Aaron, I will give you some tips on how I progressed through handstands. For the last 4-5 months I trained handstands exclusively stomach to wall, 3-4 times a week. The big things I focused on was 1) keeping the weight centered on my palms. 2) keep my arms locked, and keeping my elbows turned inward. This is was simply rotating my elbows towards my ears while inverted. I find I am stronger in this position. I do this as well with the planche and find the carry-over to be tremendous. 3) Keeping my stomach hollowed out. 4) Keeping my glutes and legs locked, and toes pointing up.

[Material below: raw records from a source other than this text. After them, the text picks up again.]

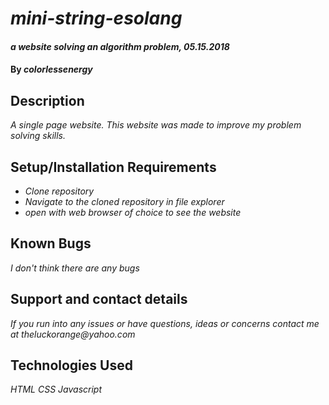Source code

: # _mini-string-esolang_

#### _a website solving an algorithm problem, 05.15.2018_

#### By _**colorlessenergy**_

## Description

_A single page website. This website was made to improve my problem solving skills._

## Setup/Installation Requirements

* _Clone repository_
* _Navigate to the cloned repository in file explorer_
* _open with web browser of choice to see the website_

## Known Bugs

_I don't think there are any bugs_

## Support and contact details

_If you run into any issues or have questions, ideas or concerns contact me at theluckorange@yahoo.com_

## Technologies Used

_HTML_
_CSS_
_Javascript_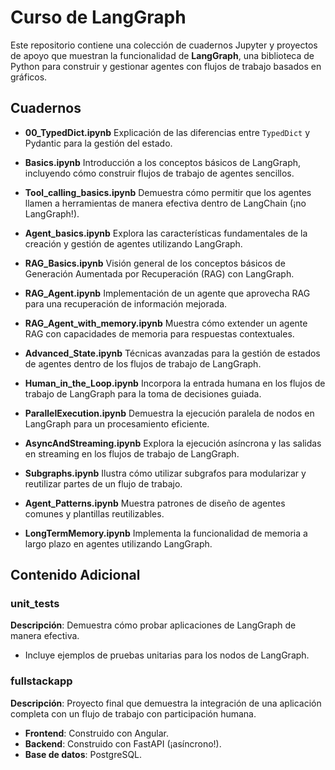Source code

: # Curso de LangGraph

Este repositorio contiene una colección de cuadernos Jupyter y proyectos de apoyo que muestran la funcionalidad de **LangGraph**, una biblioteca de Python para construir y gestionar agentes con flujos de trabajo basados en gráficos.

## Cuadernos

- **00_TypedDict.ipynb**
  Explicación de las diferencias entre `TypedDict` y Pydantic para la gestión del estado.

- **Basics.ipynb**
  Introducción a los conceptos básicos de LangGraph, incluyendo cómo construir flujos de trabajo de agentes sencillos.

- **Tool_calling_basics.ipynb**
  Demuestra cómo permitir que los agentes llamen a herramientas de manera efectiva dentro de LangChain (¡no LangGraph!).

- **Agent_basics.ipynb**
  Explora las características fundamentales de la creación y gestión de agentes utilizando LangGraph.

- **RAG_Basics.ipynb**
  Visión general de los conceptos básicos de Generación Aumentada por Recuperación (RAG) con LangGraph.

- **RAG_Agent.ipynb**
  Implementación de un agente que aprovecha RAG para una recuperación de información mejorada.

- **RAG_Agent_with_memory.ipynb**
  Muestra cómo extender un agente RAG con capacidades de memoria para respuestas contextuales.

- **Advanced_State.ipynb**
  Técnicas avanzadas para la gestión de estados de agentes dentro de los flujos de trabajo de LangGraph.

- **Human_in_the_Loop.ipynb**
  Incorpora la entrada humana en los flujos de trabajo de LangGraph para la toma de decisiones guiada.

- **ParallelExecution.ipynb**
  Demuestra la ejecución paralela de nodos en LangGraph para un procesamiento eficiente.

- **AsyncAndStreaming.ipynb**
  Explora la ejecución asíncrona y las salidas en streaming en los flujos de trabajo de LangGraph.

- **Subgraphs.ipynb**
  Ilustra cómo utilizar subgrafos para modularizar y reutilizar partes de un flujo de trabajo.

- **Agent_Patterns.ipynb**
  Muestra patrones de diseño de agentes comunes y plantillas reutilizables.

- **LongTermMemory.ipynb**
  Implementa la funcionalidad de memoria a largo plazo en agentes utilizando LangGraph.

## Contenido Adicional

### unit_tests

**Descripción**: Demuestra cómo probar aplicaciones de LangGraph de manera efectiva.

- Incluye ejemplos de pruebas unitarias para los nodos de LangGraph.

### fullstackapp

**Descripción**: Proyecto final que demuestra la integración de una aplicación completa con un flujo de trabajo con participación humana.

- **Frontend**: Construido con Angular.
- **Backend**: Construido con FastAPI (¡asíncrono!).
- **Base de datos**: PostgreSQL.
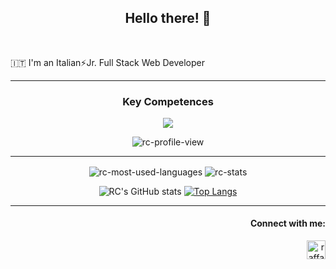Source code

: <h2 align="center"> Hello there! 👋 </h2>

<br>

🇮🇹 I'm an Italian⚡Jr. Full Stack Web Developer  
<!--🌱 My Actual Key Competences `HTML` - `CSS` - `Bootstrap` - `SASS` - `Javascript` - `Vue` - `PHP` - `Laravel` - `SQL`   
🔭 Soon I will start learning `Python` - `NodeJs` - `Angular` - `GraphQL` - `Typescript`-->

---

<h3 align="center">Key Competences</h3>
<p align="center">
  <a href="https://skillicons.dev">
    <img src="https://skillicons.dev/icons?i=html,css,bootstrap,javascript,vue,sass,php,mysql,sqlite,laravel,git,bitbucket,npm,bash,powershell,md&perline=4" />
  </a>
<!-- </p>
<h3 align="center">Forthcoming Competences</h3>
<p align="center">
  <a href="https://skillicons.dev">
    <img src="https://skillicons.dev/icons?i=python,nodejs,typescript,angular,mongodb,postgres,jquery,aws&perline=4" />
  </a>
</p> -->

<br>

<div align="center">
<img src="https://komarev.com/ghpvc/?username=raffaele-catalano&color=blue&style=plastic&label=PROFILE+VIEWS" alt="rc-profile-view" title="rc-profile-view" align="center" />
</div>

---

<div align="center">
<img src="https://github-readme-stats.vercel.app/api/top-langs?username=raffaele-catalano&show_icons=true&theme=dark&locale=en&layout=compact" align="center" alt="rc-most-used-languages" title="rc-most-used-languages" />
<img src="https://github-readme-stats.vercel.app/api?username=raffaele-catalano&show_icons=true&theme=dark&locale=en" align="center" alt="rc-stats" title="rc-stats" />

  ![RC's GitHub stats](https://github-readme-stats.vercel.app/api?username=raffaele-catalano&bg_color=30,e96443,904e95&title_color=fff&text_color=fff)
[![Top Langs](https://github-readme-stats.vercel.app/api/top-langs/?username=raffaele-catalano&bg_color=30,e96443,904e95&title_color=fff&text_color=fff&layout=compact)](https://github.com/anuraghazra/github-readme-stats)

</div>

---

<div>
<h4 align="right">Connect with me:</h4>
<p align="right">
<a href="https://www.linkedin.com/in/raffaele-catalano/" target="blank"><img align="center" src="https://raw.githubusercontent.com/rahuldkjain/github-profile-readme-generator/master/src/images/icons/Social/linked-in-alt.svg" alt="raffaele-catalano" height="30" width="30" /></a>
</p>
</div>
<!--
**raffaele-catalano/raffaele-catalano** is a ✨ _special_ ✨ repository because its `README.md` (this file) appears on your GitHub profile.

Here are some ideas to get you started:

- 🔭 I’m currently working on ...
- 🌱 I’m currently learning ...
- 👯 I’m looking to collaborate on ...
- 🤔 I’m looking for help with ...
- 💬 Ask me about ...
- 📫 How to reach me: ...
- 😄 Pronouns: ...
- ⚡ Fun fact: ...
-->
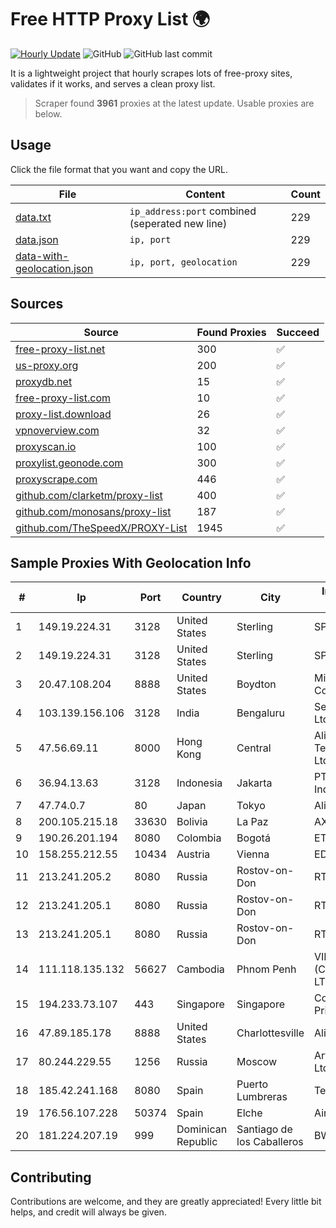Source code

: 
# Free HTTP Proxy List 🌍

[![Hourly Update](https://github.com/mertguvencli/http-proxy-list/actions/workflows/main.yml/badge.svg?branch=main)](https://github.com/mertguvencli/http-proxy-list/actions/workflows/main.yml)
![GitHub](https://img.shields.io/github/license/mertguvencli/http-proxy-list)
![GitHub last commit](https://img.shields.io/github/last-commit/mertguvencli/http-proxy-list)

It is a lightweight project that hourly scrapes lots of free-proxy sites, validates if it works, and serves a clean proxy list.


> Scraper found **3961** proxies at the latest update. Usable proxies are below.

## Usage

Click the file format that you want and copy the URL.


|File|Content|Count|
|----|-------|-----|
|[data.txt](https://raw.githubusercontent.com/mertguvencli/http-proxy-list/main/proxy-list/data.txt)|`ip_address:port` combined (seperated new line)|229|
|[data.json](https://raw.githubusercontent.com/mertguvencli/http-proxy-list/main/proxy-list/data.json)|`ip, port`|229|
|[data-with-geolocation.json](https://raw.githubusercontent.com/mertguvencli/http-proxy-list/main/proxy-list/data-with-geolocation.json)|`ip, port, geolocation`|229|

## Sources

|Source|Found Proxies|Succeed|
|------|-------------|-------|
|[free-proxy-list.net](https://free-proxy-list.net)|300|✅|
|[us-proxy.org](https://www.us-proxy.org)|200|✅|
|[proxydb.net](http://proxydb.net)|15|✅|
|[free-proxy-list.com](https://free-proxy-list.com/?page=&port=&type%5B%5D=http&type%5B%5D=https&up_time=0&search=Search)|10|✅|
|[proxy-list.download](https://www.proxy-list.download/HTTP)|26|✅|
|[vpnoverview.com](https://vpnoverview.com/privacy/anonymous-browsing/free-proxy-servers)|32|✅|
|[proxyscan.io](https://www.proxyscan.io)|100|✅|
|[proxylist.geonode.com](https://proxylist.geonode.com/api/proxy-list?limit=300&page=1&sort_by=lastChecked&sort_type=desc&protocols=http,https)|300|✅|
|[proxyscrape.com](https://api.proxyscrape.com/v2/?request=displayproxies&protocol=http&timeout=10000&country=all&ssl=all&anonymity=all)|446|✅|
|[github.com/clarketm/proxy-list](https://raw.githubusercontent.com/clarketm/proxy-list/master/proxy-list-raw.txt)|400|✅|
|[github.com/monosans/proxy-list](https://raw.githubusercontent.com/monosans/proxy-list/main/proxies/http.txt)|187|✅|
|[github.com/TheSpeedX/PROXY-List](https://raw.githubusercontent.com/TheSpeedX/PROXY-List/master/http.txt)|1945|✅|


## Sample Proxies With Geolocation Info

|#|Ip|Port|Country|City|Internet Service Provider|
|-|--|----|-------|----|-------------------------|
|1|149.19.224.31|3128|United States|Sterling|SPRINT|
|2|149.19.224.31|3128|United States|Sterling|SPRINT|
|3|20.47.108.204|8888|United States|Boydton|Microsoft Corporation|
|4|103.139.156.106|3128|India|Bengaluru|Seans Media Pvt Ltd|
|5|47.56.69.11|8000|Hong Kong|Central|Alibaba (US) Technology Co., Ltd.|
|6|36.94.13.63|3128|Indonesia|Jakarta|PT. Telekomunikasi Indonesia|
|7|47.74.0.7|80|Japan|Tokyo|Alibaba.com LLC|
|8|200.105.215.18|33630|Bolivia|La Paz|AXS Bolivia S. A.|
|9|190.26.201.194|8080|Colombia|Bogotá|ETB - Colombia|
|10|158.255.212.55|10434|Austria|Vienna|EDIS GmbH|
|11|213.241.205.2|8080|Russia|Rostov-on-Don|RTCOMM-YUG|
|12|213.241.205.1|8080|Russia|Rostov-on-Don|RTCOMM-YUG|
|13|213.241.205.1|8080|Russia|Rostov-on-Don|RTCOMM-YUG|
|14|111.118.135.132|56627|Cambodia|Phnom Penh|VIETTEL (CAMBODIA) PTE., LTD|
|15|194.233.73.107|443|Singapore|Singapore|Contabo Asia Private Limited|
|16|47.89.185.178|8888|United States|Charlottesville|Alibaba.com LLC|
|17|80.244.229.55|1256|Russia|Moscow|ArtCommunications Ltd.|
|18|185.42.241.168|8080|Spain|Puerto Lumbreras|Telplay - 2|
|19|176.56.107.228|50374|Spain|Elche|Aire Networks|
|20|181.224.207.19|999|Dominican Republic|Santiago de los Caballeros|BW TELECOM|



## Contributing

Contributions are welcome, and they are greatly appreciated! Every
little bit helps, and credit will always be given.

I basically worked up 60 seconds each session. Now I follow a MWF routine. Day 1- I work HSPU, I do them off of homemade p-bars. I am working on progressing toward head-to-floor full ROM. Day 2- I do a stomach to wall holds. I bring my legs from straight up to straddle and back up 3 sets of 5. I use as little support from my big toe as possible. I find this has really helped as most sets I come off the wall for a freestanding handstand. Day 3- I do wall taps. So still static hold work, but just a different drill. I have yet to determine a time duration or sets and reps for it, coach sommer recommends his athletes build up to 10 minutes straight. I am probably thinking 5-6 sets of 10 reps.
I find this helps keep the routine fresh and still allows me to progress in strength. The other day I completed a 15 ft. freestanding handstand walk.